A Welcome Compliment to Medical Care - Therapeutic Massage

Practitioners seeking to differentiate their services and provide patients with a broader spectrum of treatment alternatives can suggest therapeutic massage as a complimentary treatment for many patients.  Below you will find information on three ways massage therapy at Combined Therapy Specialties can help your patients. 

Back Pain:  A recent Cochrane review of therapeutic massage and back pain summarized five randomized clinical trials.1  Three trials were of high methodological quality.  Massage proved more effective than placebo, relaxation treatment, acupuncture, or self care education.  The benefits lasted one year.  At Combined Therapy Specialties, expert massage improves the effectiveness of the overall back pain treatment plan that typically includes strengthening, stretching, modalities, and posture training.  Massage at CTS works to enhance circulation, remove waste products from muscles, increase the threshold for pain,2 and reduce muscular tone/spasm.



Pregnancy Massage: As a woman’s body experiences the changes of pregnancy, many women face a number of challenges such as sleep disturbances, muscle and joint pain, sciatic pain, emotional swings, and swelling.  Pregnancy massage at Combined Therapy Specialties can help.  A clinical trial in 1999 studied 26 pregnant women and their response to pregnancy massage versus relaxation therapy for 5 weeks.3  Both groups reported feeling less anxious and less leg pain as a result of the therapies.  Only the massage therapy group reported reduced anxiety, improved mood, better sleep, and less back pain.  Researchers noted that women in the massage therapy group had decreased urinary stress hormone levels (norepinephrine).


Newborn Massage Class: This class at Combined Therapy Specialties teaches parents and caregivers to give gentle, loving massages to their medically stable newborns.  CTS teaches a massage protocol designed to promote healthier digestion, elimination (including gas), weight gain, deeper sleep, immune system functioning, and bonding.  The newborn massage class also teaches other issues about early infant communication including baby’s time-out cues, crying & coping, and comforting.  Combined Therapy Specialties holds private and group classes.




Jennifer Peters, LMBT (pictured left)(NC #1744)
Jennifer holds a National Certification in therapeutic Massage and Bodywork, maintains NC licensure as a massage therapist, and is a member of the American Massage Therapy Association.  She previously worked at Carolina WomanCare in High Point.

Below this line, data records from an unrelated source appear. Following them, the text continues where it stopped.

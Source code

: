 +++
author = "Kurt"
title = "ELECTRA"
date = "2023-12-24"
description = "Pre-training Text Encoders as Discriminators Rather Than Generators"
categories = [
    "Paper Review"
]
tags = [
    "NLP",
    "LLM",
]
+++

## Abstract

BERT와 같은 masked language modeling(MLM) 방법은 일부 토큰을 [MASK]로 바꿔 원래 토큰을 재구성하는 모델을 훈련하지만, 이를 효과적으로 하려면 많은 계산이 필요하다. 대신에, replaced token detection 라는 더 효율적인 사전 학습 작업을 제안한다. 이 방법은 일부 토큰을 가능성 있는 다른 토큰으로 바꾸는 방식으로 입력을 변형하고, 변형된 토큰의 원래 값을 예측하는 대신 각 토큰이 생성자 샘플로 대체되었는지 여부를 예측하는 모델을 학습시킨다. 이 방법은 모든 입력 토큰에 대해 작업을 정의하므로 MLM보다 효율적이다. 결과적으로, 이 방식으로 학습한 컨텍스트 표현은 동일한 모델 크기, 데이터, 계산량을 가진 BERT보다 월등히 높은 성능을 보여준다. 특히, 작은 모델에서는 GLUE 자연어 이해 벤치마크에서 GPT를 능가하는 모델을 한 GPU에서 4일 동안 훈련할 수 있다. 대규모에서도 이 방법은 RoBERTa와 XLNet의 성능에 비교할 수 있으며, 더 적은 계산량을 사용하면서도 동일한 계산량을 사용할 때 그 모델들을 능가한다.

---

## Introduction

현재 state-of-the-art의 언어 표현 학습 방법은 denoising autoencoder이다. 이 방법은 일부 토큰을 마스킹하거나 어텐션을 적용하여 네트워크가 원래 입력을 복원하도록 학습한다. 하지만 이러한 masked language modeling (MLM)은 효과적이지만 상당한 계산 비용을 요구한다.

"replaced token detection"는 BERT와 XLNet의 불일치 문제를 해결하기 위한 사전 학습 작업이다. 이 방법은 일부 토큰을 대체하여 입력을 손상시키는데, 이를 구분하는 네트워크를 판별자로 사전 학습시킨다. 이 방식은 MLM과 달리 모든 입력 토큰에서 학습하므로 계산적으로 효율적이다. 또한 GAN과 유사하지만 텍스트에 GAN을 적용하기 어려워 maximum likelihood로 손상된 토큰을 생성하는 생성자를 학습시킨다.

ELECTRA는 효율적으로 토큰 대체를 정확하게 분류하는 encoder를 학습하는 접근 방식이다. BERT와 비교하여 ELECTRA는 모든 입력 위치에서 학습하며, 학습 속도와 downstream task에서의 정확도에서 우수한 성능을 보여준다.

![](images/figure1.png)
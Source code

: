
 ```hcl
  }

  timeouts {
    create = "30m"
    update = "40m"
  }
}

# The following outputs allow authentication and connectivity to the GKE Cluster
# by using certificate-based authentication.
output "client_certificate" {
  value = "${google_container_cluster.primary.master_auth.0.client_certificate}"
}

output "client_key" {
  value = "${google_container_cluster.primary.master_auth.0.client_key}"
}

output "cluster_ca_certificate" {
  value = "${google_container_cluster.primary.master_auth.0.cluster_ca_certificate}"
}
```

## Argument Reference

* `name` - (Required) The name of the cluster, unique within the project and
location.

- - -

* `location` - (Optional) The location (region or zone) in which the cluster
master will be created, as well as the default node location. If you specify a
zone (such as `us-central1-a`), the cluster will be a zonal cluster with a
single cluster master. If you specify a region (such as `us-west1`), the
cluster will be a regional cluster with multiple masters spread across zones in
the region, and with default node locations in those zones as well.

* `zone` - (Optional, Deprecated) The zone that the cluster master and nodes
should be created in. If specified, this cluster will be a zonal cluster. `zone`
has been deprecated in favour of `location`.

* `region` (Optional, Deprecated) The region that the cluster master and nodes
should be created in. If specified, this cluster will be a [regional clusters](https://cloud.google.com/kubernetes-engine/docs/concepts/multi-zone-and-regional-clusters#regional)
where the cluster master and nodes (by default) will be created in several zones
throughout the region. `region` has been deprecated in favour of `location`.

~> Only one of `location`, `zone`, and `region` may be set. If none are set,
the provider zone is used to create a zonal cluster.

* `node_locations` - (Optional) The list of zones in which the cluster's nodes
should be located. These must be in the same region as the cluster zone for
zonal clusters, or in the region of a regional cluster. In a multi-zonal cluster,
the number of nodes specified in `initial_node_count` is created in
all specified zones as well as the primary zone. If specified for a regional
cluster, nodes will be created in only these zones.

Jennifer now provides expert massage therapy at Combined Therapy Specialties.  Her training includes: Neuromuscular Therapy, Swedish Massage, Pregnancy Massage, Newborn Massage instruction, Russian Massage, and Hydrotherapy.






REFERENCES

  1. Furlan AD, Brosseau L, Welch V, Wong J. Massage for low back pain. Cochrane Database Syst Rev 2000; (4): CD001929.
  2. Dhondt W, Willaeys T, Vergruggen LA, et al. Pain threshold in patients with rheumatoid arthritis and effect of manual oscillations. Scand J Rheumatol 1999; 28: 88-92.
  3. T.  Field, M. Hernandez-Reif, S. Hart, H. Theakston, S. Schanberg and C. Kuhn. Pregnant women benefit from massage therapy. Journal of Psychosomatic Obstetrics and Gynecology:1999 Mar; 20(1): 31-8.